- **Source data**
=== Section Start ===

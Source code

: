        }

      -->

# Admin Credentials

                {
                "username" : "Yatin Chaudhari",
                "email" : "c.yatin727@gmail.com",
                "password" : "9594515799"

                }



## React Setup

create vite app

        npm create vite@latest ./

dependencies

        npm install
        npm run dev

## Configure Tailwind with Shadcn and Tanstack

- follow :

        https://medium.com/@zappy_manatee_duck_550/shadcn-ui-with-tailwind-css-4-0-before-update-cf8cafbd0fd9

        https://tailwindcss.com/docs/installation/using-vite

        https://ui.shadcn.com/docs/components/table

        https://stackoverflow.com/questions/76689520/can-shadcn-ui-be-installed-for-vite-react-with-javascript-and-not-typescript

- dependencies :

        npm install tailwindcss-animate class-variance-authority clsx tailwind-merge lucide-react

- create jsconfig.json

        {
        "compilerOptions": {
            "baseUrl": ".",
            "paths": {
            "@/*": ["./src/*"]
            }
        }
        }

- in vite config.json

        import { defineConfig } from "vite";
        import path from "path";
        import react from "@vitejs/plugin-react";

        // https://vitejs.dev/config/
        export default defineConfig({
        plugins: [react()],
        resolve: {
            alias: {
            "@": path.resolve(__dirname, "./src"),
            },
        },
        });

=== Section End ===

- **What you are asked to do**
Search the data for "npm run dev". Beginning with that line, set down every line through the last exactly.

- **Exercise output**
        npm run dev

## Configure Tailwind with Shadcn and Tanstack

- follow :

        https://medium.com/@zappy_manatee_duck_550/shadcn-ui-with-tailwind-css-4-0-before-update-cf8cafbd0fd9

        https://tailwindcss.com/docs/installation/using-vite

        https://ui.shadcn.com/docs/components/table

        https://stackoverflow.com/questions/76689520/can-shadcn-ui-be-installed-for-vite-react-with-javascript-and-not-typescript

- dependencies :

        npm install tailwindcss-animate class-variance-authority clsx tailwind-merge lucide-react

- create jsconfig.json

        {
        "compilerOptions": {
            "baseUrl": ".",
            "paths": {
            "@/*": ["./src/*"]
            }
        }
        }

- in vite config.json

        import { defineConfig } from "vite";
        import path from "path";
        import react from "@vitejs/plugin-react";

        // https://vitejs.dev/config/
        export default defineConfig({
        plugins: [react()],
        resolve: {
            alias: {
            "@": path.resolve(__dirname, "./src"),
            },
        },
        });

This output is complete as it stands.